In stallo dal 2014, il disegno di legge sulla tortura, reato che l’Italia ancora non ha introdotto nel suo ordinamento, nonostante abbia firmato le relative convenzioni oltre trent’anni fa, da ieri è in votazione al Senato. In aula è approdato un testo modificato rispetto a quello della Camera, “se possibile, un testo peggiorativo rispetto a quello di Montecitorio”. È categorico Felice Casson, senatore di Mdp, che abbiamo sentito dopo il suo intervento a Palazzo Madama, dove ha presentato una sua proposta, bocciata dalla maggioranza.
Il suo obiettivo, come quello di Corradino Mineo e degli altri senatori che l’hanno firmata, era almeno di arginare i danni e non far passare una modifica strategica presentata dai relatori Nico D’Ascola (alfaniano di Ap) ed Enrico Buemi (socialista del Gruppo Misto) “per rendere una corsa a ostacoli la condanna per il reato di tortura”, ci dice senza fronzoli diplomatici, Felice Casson.
La questione è molto tecnica, ma è sulle singole parole che si gioca la vera introduzione del reato di tortura in Italia oppure la sua comparsa di pura facciata, come sembra stia per accadere oggi. Recita l’emendamento, approvato, dei relatori: il reato di tortura si configura “se il fatto è commesso mediante più condotte ovvero se comporta un trattamento inumano e degradante per la persona”. Ecco, la parola chiave: “Più condotte”. Casson ci spiega che avrebbe voluto venisse trasformata in “una o più condotte” perché “altrimenti non sarà quasi mai punibile.

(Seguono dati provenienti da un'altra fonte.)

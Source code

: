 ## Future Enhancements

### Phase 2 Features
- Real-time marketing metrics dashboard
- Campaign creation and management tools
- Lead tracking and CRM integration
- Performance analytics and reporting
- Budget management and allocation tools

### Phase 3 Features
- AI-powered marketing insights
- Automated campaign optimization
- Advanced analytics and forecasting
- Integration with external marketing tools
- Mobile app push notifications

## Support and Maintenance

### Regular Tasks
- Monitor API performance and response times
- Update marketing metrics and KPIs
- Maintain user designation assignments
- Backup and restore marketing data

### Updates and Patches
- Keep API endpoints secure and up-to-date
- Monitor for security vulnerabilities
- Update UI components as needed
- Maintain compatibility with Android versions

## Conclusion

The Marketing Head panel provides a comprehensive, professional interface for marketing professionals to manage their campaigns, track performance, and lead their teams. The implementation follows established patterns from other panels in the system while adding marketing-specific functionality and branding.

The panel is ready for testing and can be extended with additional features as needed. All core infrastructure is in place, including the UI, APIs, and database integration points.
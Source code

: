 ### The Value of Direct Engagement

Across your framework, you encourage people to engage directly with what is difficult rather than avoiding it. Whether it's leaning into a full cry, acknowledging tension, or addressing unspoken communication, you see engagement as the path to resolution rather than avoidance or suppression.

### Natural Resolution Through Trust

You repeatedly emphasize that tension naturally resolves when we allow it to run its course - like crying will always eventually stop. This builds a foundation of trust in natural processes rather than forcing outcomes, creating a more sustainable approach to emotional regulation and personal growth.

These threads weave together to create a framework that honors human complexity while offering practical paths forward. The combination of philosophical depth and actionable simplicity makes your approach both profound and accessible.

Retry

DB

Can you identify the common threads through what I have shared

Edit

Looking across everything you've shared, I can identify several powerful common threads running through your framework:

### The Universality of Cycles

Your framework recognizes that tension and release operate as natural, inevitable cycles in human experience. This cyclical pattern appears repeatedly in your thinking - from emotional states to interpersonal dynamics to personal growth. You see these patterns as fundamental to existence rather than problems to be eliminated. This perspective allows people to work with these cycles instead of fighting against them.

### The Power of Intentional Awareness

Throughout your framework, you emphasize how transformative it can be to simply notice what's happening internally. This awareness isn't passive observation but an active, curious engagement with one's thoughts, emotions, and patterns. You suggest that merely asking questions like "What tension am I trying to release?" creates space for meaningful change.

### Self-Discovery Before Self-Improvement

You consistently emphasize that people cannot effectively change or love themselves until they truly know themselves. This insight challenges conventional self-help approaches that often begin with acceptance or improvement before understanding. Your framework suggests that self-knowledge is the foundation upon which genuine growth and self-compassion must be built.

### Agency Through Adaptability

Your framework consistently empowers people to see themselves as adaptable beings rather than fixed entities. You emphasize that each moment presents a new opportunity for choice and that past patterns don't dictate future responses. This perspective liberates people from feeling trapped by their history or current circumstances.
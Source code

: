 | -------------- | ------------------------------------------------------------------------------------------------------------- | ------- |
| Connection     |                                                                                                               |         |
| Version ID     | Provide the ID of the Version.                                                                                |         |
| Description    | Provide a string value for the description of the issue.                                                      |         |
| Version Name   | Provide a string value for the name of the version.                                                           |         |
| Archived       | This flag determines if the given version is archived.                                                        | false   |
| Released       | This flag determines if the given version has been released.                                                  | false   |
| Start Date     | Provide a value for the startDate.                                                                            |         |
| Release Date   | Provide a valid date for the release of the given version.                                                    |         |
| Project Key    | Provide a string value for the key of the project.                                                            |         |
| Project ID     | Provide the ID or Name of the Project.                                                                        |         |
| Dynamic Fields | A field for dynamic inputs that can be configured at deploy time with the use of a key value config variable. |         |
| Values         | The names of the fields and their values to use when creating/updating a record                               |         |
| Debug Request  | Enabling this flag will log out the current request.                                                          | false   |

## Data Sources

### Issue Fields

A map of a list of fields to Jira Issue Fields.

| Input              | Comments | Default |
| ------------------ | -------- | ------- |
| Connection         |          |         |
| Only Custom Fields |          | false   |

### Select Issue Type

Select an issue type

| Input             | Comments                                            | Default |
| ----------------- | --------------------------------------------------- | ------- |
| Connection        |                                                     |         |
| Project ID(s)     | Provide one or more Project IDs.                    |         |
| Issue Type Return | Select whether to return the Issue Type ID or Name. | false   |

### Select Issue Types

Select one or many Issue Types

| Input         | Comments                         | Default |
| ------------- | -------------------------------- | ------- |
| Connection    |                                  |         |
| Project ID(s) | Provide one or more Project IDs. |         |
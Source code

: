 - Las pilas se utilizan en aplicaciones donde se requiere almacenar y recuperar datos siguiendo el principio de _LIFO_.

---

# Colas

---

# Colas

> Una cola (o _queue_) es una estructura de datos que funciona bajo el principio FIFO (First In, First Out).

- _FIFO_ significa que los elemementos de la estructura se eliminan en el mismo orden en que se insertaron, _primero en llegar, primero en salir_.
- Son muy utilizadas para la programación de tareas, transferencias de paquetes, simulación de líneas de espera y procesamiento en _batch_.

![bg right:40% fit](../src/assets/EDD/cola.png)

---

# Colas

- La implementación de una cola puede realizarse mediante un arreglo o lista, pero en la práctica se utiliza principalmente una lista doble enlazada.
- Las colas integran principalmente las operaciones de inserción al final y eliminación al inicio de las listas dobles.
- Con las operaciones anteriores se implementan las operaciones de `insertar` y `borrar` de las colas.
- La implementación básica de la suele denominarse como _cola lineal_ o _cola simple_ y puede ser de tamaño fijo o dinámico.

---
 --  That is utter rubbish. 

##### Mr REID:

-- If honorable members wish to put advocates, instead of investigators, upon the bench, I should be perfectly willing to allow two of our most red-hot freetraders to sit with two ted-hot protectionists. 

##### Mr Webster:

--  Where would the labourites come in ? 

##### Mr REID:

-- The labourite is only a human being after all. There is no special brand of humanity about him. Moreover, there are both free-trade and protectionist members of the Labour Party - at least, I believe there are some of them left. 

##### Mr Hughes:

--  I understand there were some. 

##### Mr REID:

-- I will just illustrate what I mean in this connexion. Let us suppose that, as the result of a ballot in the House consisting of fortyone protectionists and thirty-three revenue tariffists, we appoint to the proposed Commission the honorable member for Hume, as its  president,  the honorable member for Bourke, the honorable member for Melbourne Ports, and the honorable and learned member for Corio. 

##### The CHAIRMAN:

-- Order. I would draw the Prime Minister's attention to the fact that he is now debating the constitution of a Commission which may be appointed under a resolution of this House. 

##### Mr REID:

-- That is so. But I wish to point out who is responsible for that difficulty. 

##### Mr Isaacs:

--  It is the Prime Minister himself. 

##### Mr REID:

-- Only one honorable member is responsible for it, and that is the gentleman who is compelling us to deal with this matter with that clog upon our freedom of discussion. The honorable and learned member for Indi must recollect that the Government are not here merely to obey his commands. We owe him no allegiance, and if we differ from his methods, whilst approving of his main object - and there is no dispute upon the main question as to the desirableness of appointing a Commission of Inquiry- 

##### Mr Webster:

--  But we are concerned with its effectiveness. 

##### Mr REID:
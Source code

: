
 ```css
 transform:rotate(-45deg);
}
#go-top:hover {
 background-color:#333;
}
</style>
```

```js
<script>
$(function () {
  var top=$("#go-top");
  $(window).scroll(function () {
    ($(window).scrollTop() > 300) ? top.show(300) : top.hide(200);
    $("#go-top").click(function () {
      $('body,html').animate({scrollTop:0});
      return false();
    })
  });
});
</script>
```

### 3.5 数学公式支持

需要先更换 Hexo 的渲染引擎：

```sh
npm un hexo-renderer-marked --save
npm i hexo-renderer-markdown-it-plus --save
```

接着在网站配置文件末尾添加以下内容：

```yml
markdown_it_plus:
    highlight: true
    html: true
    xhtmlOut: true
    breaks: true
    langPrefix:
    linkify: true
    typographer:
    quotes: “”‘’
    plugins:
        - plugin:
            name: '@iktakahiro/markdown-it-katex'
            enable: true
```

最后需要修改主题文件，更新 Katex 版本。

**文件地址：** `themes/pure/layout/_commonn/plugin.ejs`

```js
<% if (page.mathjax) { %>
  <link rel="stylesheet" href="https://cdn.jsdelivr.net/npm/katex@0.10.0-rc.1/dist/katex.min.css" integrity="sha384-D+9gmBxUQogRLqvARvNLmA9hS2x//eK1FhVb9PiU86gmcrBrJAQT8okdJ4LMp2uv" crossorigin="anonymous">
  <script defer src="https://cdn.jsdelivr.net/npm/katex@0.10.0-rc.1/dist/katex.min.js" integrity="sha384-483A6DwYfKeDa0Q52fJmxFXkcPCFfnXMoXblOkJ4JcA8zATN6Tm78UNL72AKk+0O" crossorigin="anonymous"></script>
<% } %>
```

Fa il paio con il testo della commissione Giustizia del Senato che prevedeva violenze reiterate e poi quel reiterate è sparito”. Insomma, voler introdurre che si è punibili solo se siano state commesse più condotte, prosegue Casson, “è una ingiustificata modifica per impedire che questo reato diventi qualcosa di concreto”.
Nel ddl si fa riferimento anche a “verificabile trauma psichico”, ma – spiega il senatore, che è stato a lungo giudice istruttore e pm – “è un elemento praticamente impossibile da riscontrare a livello processuale”. Dal testo approdato in aula sparisce pure il riferimento alle confessioni estorte, alle pressioni, alla tortura per motivi di discriminazione: “Siamo di fronte – conclude amaro Casson – a un completo aggiramento delle convenzioni internazionali, in particolare quella Onu del 1952, quella firmata a New York nel 1984 e la convenzione di Strasburgo del 1987”.
Al Senato, poi, è stato presentato un secondo emendamento “politico” D’Ascola-Buemi in cui si specifica (anche se il codice lo prevede già) che non si può parlare di tortura nel caso di “sofferenze risultanti unicamente dall’esecuzione di legittime misure privative o limitative dei diritti”. “Se magari l’agente – ha spiegato Buemi – rompe il braccio a uno mentre lo arresta, non si può far rientrare nella tortura”. Nelle varie letture che ci sono state, il reato – per un costante compromesso al ribasso – è passato da “proprio” a “comune”: contrariamente a quanto stabilito dalle convenzioni internazionali, il fatto che possa essere commesso da un agente delle forze di polizia diventa solo un’aggravante. In più, sono state ridotte le condanne: il poliziotto che ha commesso una tortura rischia da 5 a 12 anni, mentre nel testo uscito dalla Camera la pena era dai 5 ai 15 anni. Per cittadini comuni, invece, la pena va dai 4 ai 10 anni.
Il disegno di legge ha avuto un iter travagliato per le barricate della destra e dei centristi che hanno sempre voluto un testo annacquato per “proteggere”, a modo loro, le forze di polizia anche se – ha detto Casson in aula – “non ne hanno bisogno. Non è contro di loro, ma contro chi commette violenze”. Fu il senatore del Pd Luigi Manconi a presentare un testo, approvato il 5 marzo 2014, ma ammorbidito, tanto da essere criticato dallo stesso senatore. Alla Camera, modificato, fu approvato il 9 aprile 2015, dopo la condanna di Strasburgo nei confronti dell’Italia per il comportamento delle forze di polizia durante l’irruzione alla scuola Diaz di Genova, al G8 del 2001, quando ci fu una “macelleria messicana”. Oggi Amnesty international è definitiva: “Testo impresentabile”.